## WHAT TO PRODUCE
From the entries that follow, copy exactly the lines beginning at the line holding "The fcc adsorption energy on Cu of 3" and continuing through the line holding "The bridge adsorption energy on Pd of 3".

[[ STUDY MATERIAL open ]]

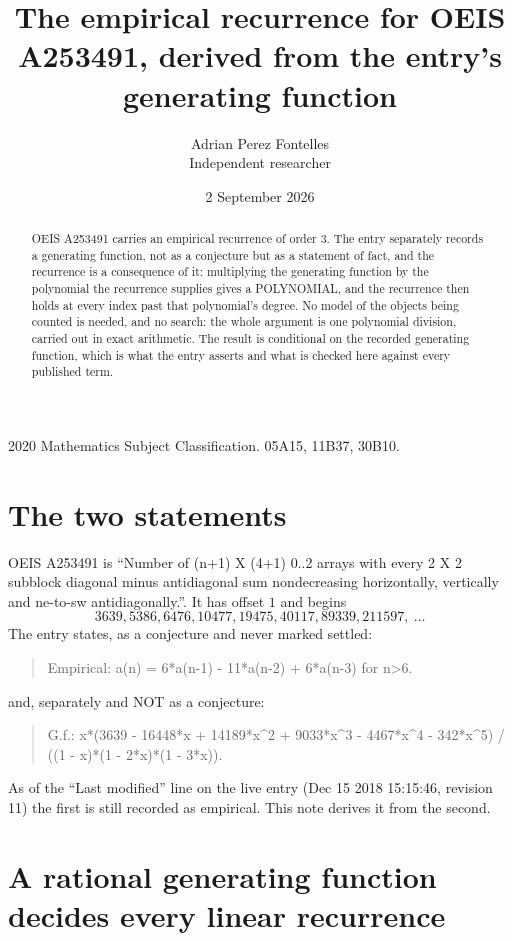 \documentclass[11pt,a4paper]{article}
\title{The empirical recurrence for OEIS A253491, derived from the entry's generating function}
\author{Adrian Perez Fontelles\\ \small Independent researcher}
\date{2 September 2026}
\theoremstyle{plain}
\theoremstyle{definition}
\begin{document}
\maketitle

\begin{abstract}
OEIS A253491 carries an empirical recurrence of order $3$. The entry separately records a
generating function, not as a conjecture but as a statement of fact, and the recurrence is a
consequence of it: multiplying the generating function by the polynomial the recurrence
supplies gives a POLYNOMIAL, and the recurrence then holds at every index past that
polynomial's degree. No model of the objects being counted is needed, and no search: the
whole argument is one polynomial division, carried out in exact arithmetic. The result is
conditional on the recorded generating function, which is what the entry asserts and what is
checked here against every published term.
\end{abstract}

\noindent\small 2020 Mathematics Subject Classification. 05A15, 11B37, 30B10.\normalsize

\section{The two statements}

OEIS A253491 is ``Number of (n+1) X (4+1) 0..2 arrays with every 2 X 2 subblock diagonal minus antidiagonal sum nondecreasing horizontally, vertically and ne-to-sw antidiagonally.''. It has offset $1$ and begins
\[
3639, 5386, 6476, 10477, 19475, 40117, 89339, 211597,\ \dots
\]
The entry states, as a conjecture and never marked settled:
\begin{quote}
Empirical: a(n) = 6*a(n-1) - 11*a(n-2) + 6*a(n-3) for n>6.
\end{quote}
and, separately and NOT as a conjecture:
\begin{quote}
G.f.: x*(3639 - 16448*x + 14189*x\^{}2 + 9033*x\^{}3 - 4467*x\^{}4 - 342*x\^{}5) / ((1 - x)*(1 - 2*x)*(1 - 3*x)).
\end{quote}
As of the ``Last modified'' line on the live entry (Dec 15 2018 15:15:46, revision 11) the first is still
recorded as empirical. This note derives it from the second.

\section{A rational generating function decides every linear recurrence}
\end{document}
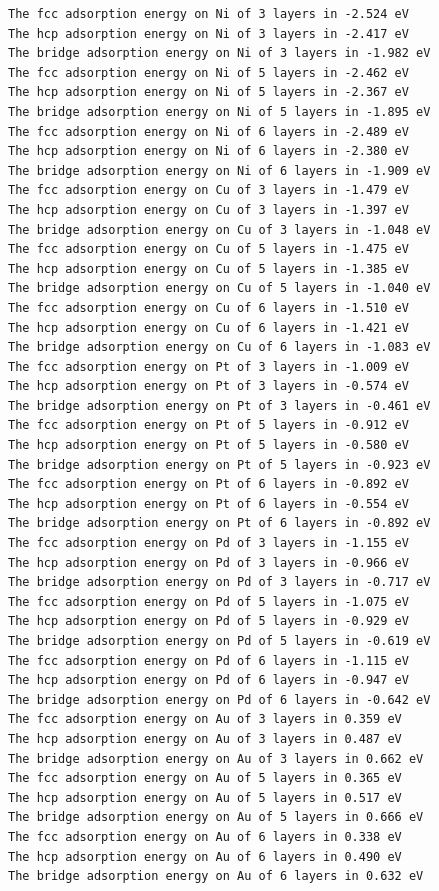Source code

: \documentclass[11pt]{article}
\begin{document}
\begin{verbatim}
The fcc adsorption energy on Ni of 3 layers in -2.524 eV
The hcp adsorption energy on Ni of 3 layers in -2.417 eV
The bridge adsorption energy on Ni of 3 layers in -1.982 eV
The fcc adsorption energy on Ni of 5 layers in -2.462 eV
The hcp adsorption energy on Ni of 5 layers in -2.367 eV
The bridge adsorption energy on Ni of 5 layers in -1.895 eV
The fcc adsorption energy on Ni of 6 layers in -2.489 eV
The hcp adsorption energy on Ni of 6 layers in -2.380 eV
The bridge adsorption energy on Ni of 6 layers in -1.909 eV
The fcc adsorption energy on Cu of 3 layers in -1.479 eV
The hcp adsorption energy on Cu of 3 layers in -1.397 eV
The bridge adsorption energy on Cu of 3 layers in -1.048 eV
The fcc adsorption energy on Cu of 5 layers in -1.475 eV
The hcp adsorption energy on Cu of 5 layers in -1.385 eV
The bridge adsorption energy on Cu of 5 layers in -1.040 eV
The fcc adsorption energy on Cu of 6 layers in -1.510 eV
The hcp adsorption energy on Cu of 6 layers in -1.421 eV
The bridge adsorption energy on Cu of 6 layers in -1.083 eV
The fcc adsorption energy on Pt of 3 layers in -1.009 eV
The hcp adsorption energy on Pt of 3 layers in -0.574 eV
The bridge adsorption energy on Pt of 3 layers in -0.461 eV
The fcc adsorption energy on Pt of 5 layers in -0.912 eV
The hcp adsorption energy on Pt of 5 layers in -0.580 eV
The bridge adsorption energy on Pt of 5 layers in -0.923 eV
The fcc adsorption energy on Pt of 6 layers in -0.892 eV
The hcp adsorption energy on Pt of 6 layers in -0.554 eV
The bridge adsorption energy on Pt of 6 layers in -0.892 eV
The fcc adsorption energy on Pd of 3 layers in -1.155 eV
The hcp adsorption energy on Pd of 3 layers in -0.966 eV
The bridge adsorption energy on Pd of 3 layers in -0.717 eV
The fcc adsorption energy on Pd of 5 layers in -1.075 eV
The hcp adsorption energy on Pd of 5 layers in -0.929 eV
The bridge adsorption energy on Pd of 5 layers in -0.619 eV
The fcc adsorption energy on Pd of 6 layers in -1.115 eV
The hcp adsorption energy on Pd of 6 layers in -0.947 eV
The bridge adsorption energy on Pd of 6 layers in -0.642 eV
The fcc adsorption energy on Au of 3 layers in 0.359 eV
The hcp adsorption energy on Au of 3 layers in 0.487 eV
The bridge adsorption energy on Au of 3 layers in 0.662 eV
The fcc adsorption energy on Au of 5 layers in 0.365 eV
The hcp adsorption energy on Au of 5 layers in 0.517 eV
The bridge adsorption energy on Au of 5 layers in 0.666 eV
The fcc adsorption energy on Au of 6 layers in 0.338 eV
The hcp adsorption energy on Au of 6 layers in 0.490 eV
The bridge adsorption energy on Au of 6 layers in 0.632 eV
\end{verbatim}
\end{document}
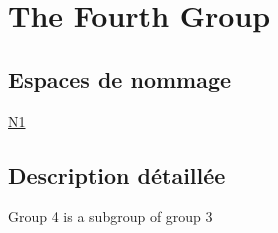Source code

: \hypertarget{group__group4}{}\section{The Fourth Group}
\label{group__group4}
\subsection*{Espaces de nommage}
\begin{DoxyCompactItemize}
\item 
 \hyperlink{namespace_n1}{N1}
\end{DoxyCompactItemize}


\subsection{Description détaillée}
Group 4 is a subgroup of group 3 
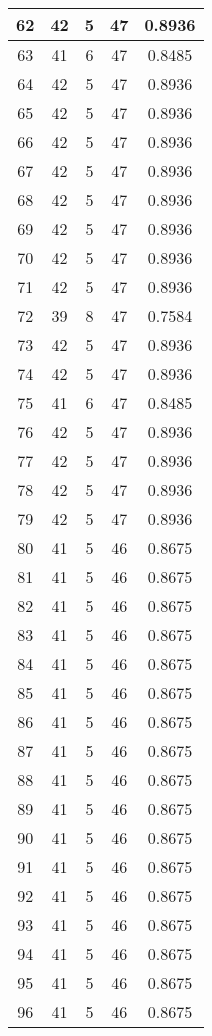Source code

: \documentclass[letterpaper, 12pt]{article}
\begin{document}
\begin{longtable}{|c|c|c|c|c|}
\hline
62 & 42 & 5 & 47 & 0.8936 \\
\hline
63 & 41 & 6 & 47 & 0.8485 \\
\hline
64 & 42 & 5 & 47 & 0.8936 \\
\hline
65 & 42 & 5 & 47 & 0.8936 \\
\hline
66 & 42 & 5 & 47 & 0.8936 \\
\hline
67 & 42 & 5 & 47 & 0.8936 \\
\hline
68 & 42 & 5 & 47 & 0.8936 \\
\hline
69 & 42 & 5 & 47 & 0.8936 \\
\hline
70 & 42 & 5 & 47 & 0.8936 \\
\hline
71 & 42 & 5 & 47 & 0.8936 \\
\hline
72 & 39 & 8 & 47 & 0.7584 \\
\hline
73 & 42 & 5 & 47 & 0.8936 \\
\hline
74 & 42 & 5 & 47 & 0.8936 \\
\hline
75 & 41 & 6 & 47 & 0.8485 \\
\hline
76 & 42 & 5 & 47 & 0.8936 \\
\hline
77 & 42 & 5 & 47 & 0.8936 \\
\hline
78 & 42 & 5 & 47 & 0.8936 \\
\hline
79 & 42 & 5 & 47 & 0.8936 \\
\hline
80 & 41 & 5 & 46 & 0.8675 \\
\hline
81 & 41 & 5 & 46 & 0.8675 \\
\hline
82 & 41 & 5 & 46 & 0.8675 \\
\hline
83 & 41 & 5 & 46 & 0.8675 \\
\hline
84 & 41 & 5 & 46 & 0.8675 \\
\hline
85 & 41 & 5 & 46 & 0.8675 \\
\hline
86 & 41 & 5 & 46 & 0.8675 \\
\hline
87 & 41 & 5 & 46 & 0.8675 \\
\hline
88 & 41 & 5 & 46 & 0.8675 \\
\hline
89 & 41 & 5 & 46 & 0.8675 \\
\hline
90 & 41 & 5 & 46 & 0.8675 \\
\hline
91 & 41 & 5 & 46 & 0.8675 \\
\hline
92 & 41 & 5 & 46 & 0.8675 \\
\hline
93 & 41 & 5 & 46 & 0.8675 \\
\hline
94 & 41 & 5 & 46 & 0.8675 \\
\hline
95 & 41 & 5 & 46 & 0.8675 \\
\hline
96 & 41 & 5 & 46 & 0.8675 \\

\end{longtable}
\end{document}

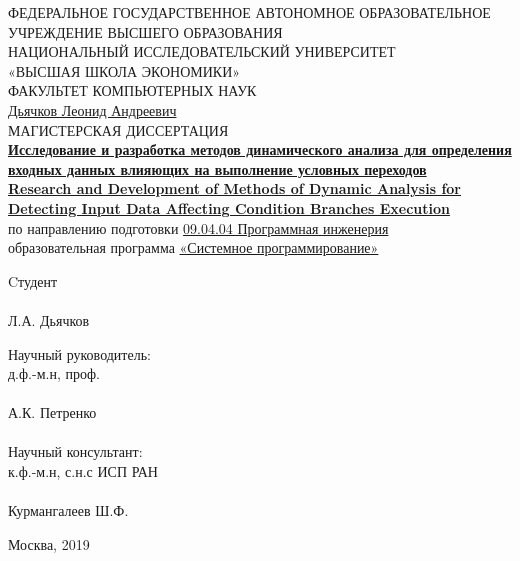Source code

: \begin{titlepage}
	\begin{center}
	\textsc{\normalsize{ФЕДЕРАЛЬНОЕ ГОСУДАРСТВЕННОЕ АВТОНОМНОЕ ОБРАЗОВАТЕЛЬНОЕ}}\\
\textsc{\normalsize{УЧРЕЖДЕНИЕ ВЫСШЕГО ОБРАЗОВАНИЯ}}\\
\textsc{\normalsize{НАЦИОНАЛЬНЫЙ ИССЛЕДОВАТЕЛЬСКИЙ УНИВЕРСИТЕТ}}\\
\textsc{\normalsize{{«ВЫСШАЯ ШКОЛА ЭКОНОМИКИ»}}\\
	\normalsize{ФАКУЛЬТЕТ КОМПЬЮТЕРНЫХ НАУК}}
	\\[.5cm]
	\large{\underline{Дьячков Леонид Андреевич}}\\[.5cm]

	\large{МАГИСТЕРСКАЯ ДИССЕРТАЦИЯ}\\[.8cm]

	{\large {\ul{\textbf{Исследование и разработка методов динамического анализа для определения входных данных влияющих на выполнение условных переходов}}}} \\
	{\large {\ul{\textbf{Research and Development of Methods of Dynamic Analysis for Detecting Input Data Affecting Condition Branches Execution}}}}\\

	по направлению подготовки \underline{09.04.04 Программная инженерия}\\
	образовательная программа \underline{«Системное программирование»}

	\begin{flushleft}
	Cтудент\\
	\underline{\hspace{3cm}}\\
	Л.А. Дьячков\\
	\end{flushleft}
	\begin{flushright}
		
		Научный руководитель: \\ 
		д.ф.-м.н, проф. \\
		\underline{\hspace{3cm}}\\
		А.К. Петренко \\
		\\
		Научный консультант: \\ 
		к.ф.-м.н, с.н.с ИСП РАН \\
		\underline{\hspace{3cm}}\\
		Курмангалеев Ш.Ф. \\
	\end{flushright}
	\vfill
	
	Москва, 2019
	\end{center}

\end{titlepage}


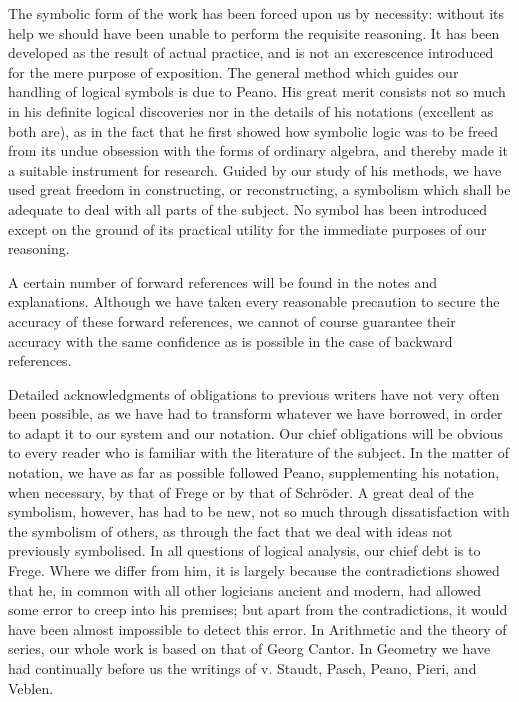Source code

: \documentclass[letterpaper,12pt,openany,leqno]{book}
\newcommand{\pagefirst}[1]{\marginnote[\boxed{\text{#1}}]{\boxed{\text{#1}}}}
\begin{document}
The symbolic form of the work has been forced upon us by necessity: without its help we should have been unable to perform the requisite reasoning. It has been developed as the result of actual practice, and is not an excrescence introduced for the mere purpose of exposition. The general method which guides our handling of logical symbols is due to Peano. His great merit consists not so much in his definite logical discoveries nor in the details of his notations (excellent as both are), as in the fact that he first showed how symbolic logic was to be freed from its undue obsession with the forms of ordinary algebra, and thereby made it a suitable instrument for research. Guided by our study of his methods, we have used great freedom in constructing, or reconstructing, a symbolism which shall be adequate to deal with all parts of the subject. No symbol has been introduced except on the ground of its practical utility for the immediate purposes of our reasoning.

A certain number of forward references will be found in the notes and explanations. Although we have taken every reasonable precaution to secure the accuracy of these forward references, we cannot of course guarantee their accuracy with the same confidence as is possible in the case of backward references.

Detailed acknowledgments of obligations to previous writers have not very often been possible, as we have had to transform whatever we have borrowed, in order to adapt it to our system and our notation. Our chief obligations will be obvious to every reader who is familiar with the literature of the subject. In the matter of notation, we have as far as possible followed Peano, supplementing his notation, when necessary, by that of Frege or by that of Schr{\"o}der. A great deal of the symbolism, however, has had to be new, not so much through dissatisfaction with the symbolism of others, as through the fact that we deal with ideas not previously symbolised. In all \pagefirst{ix} questions of logical analysis, our chief debt is to Frege. Where we differ from him, it is largely because the contradictions showed that he, in common with all other logicians ancient and modern, had allowed some error to creep into his premises; but apart from the contradictions, it would have been almost impossible to detect this error. In Arithmetic and the theory of series, our whole work is based on that of Georg Cantor. In Geometry we have had continually before us the writings of v. Staudt, Pasch, Peano, Pieri, and Veblen.
\end{document}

[[ STUDY MATERIAL closed ]]

## RESULT OF THIS EXERCISE
The fcc adsorption energy on Cu of 3 layers in -1.479 eV
The hcp adsorption energy on Cu of 3 layers in -1.397 eV
The bridge adsorption energy on Cu of 3 layers in -1.048 eV
The fcc adsorption energy on Cu of 5 layers in -1.475 eV
The hcp adsorption energy on Cu of 5 layers in -1.385 eV
The bridge adsorption energy on Cu of 5 layers in -1.040 eV
The fcc adsorption energy on Cu of 6 layers in -1.510 eV
The hcp adsorption energy on Cu of 6 layers in -1.421 eV
The bridge adsorption energy on Cu of 6 layers in -1.083 eV
The fcc adsorption energy on Pt of 3 layers in -1.009 eV
The hcp adsorption energy on Pt of 3 layers in -0.574 eV
The bridge adsorption energy on Pt of 3 layers in -0.461 eV
The fcc adsorption energy on Pt of 5 layers in -0.912 eV
The hcp adsorption energy on Pt of 5 layers in -0.580 eV
The bridge adsorption energy on Pt of 5 layers in -0.923 eV
The fcc adsorption energy on Pt of 6 layers in -0.892 eV
The hcp adsorption energy on Pt of 6 layers in -0.554 eV
The bridge adsorption energy on Pt of 6 layers in -0.892 eV
The fcc adsorption energy on Pd of 3 layers in -1.155 eV
The hcp adsorption energy on Pd of 3 layers in -0.966 eV
The bridge adsorption energy on Pd of 3 layers in -0.717 eV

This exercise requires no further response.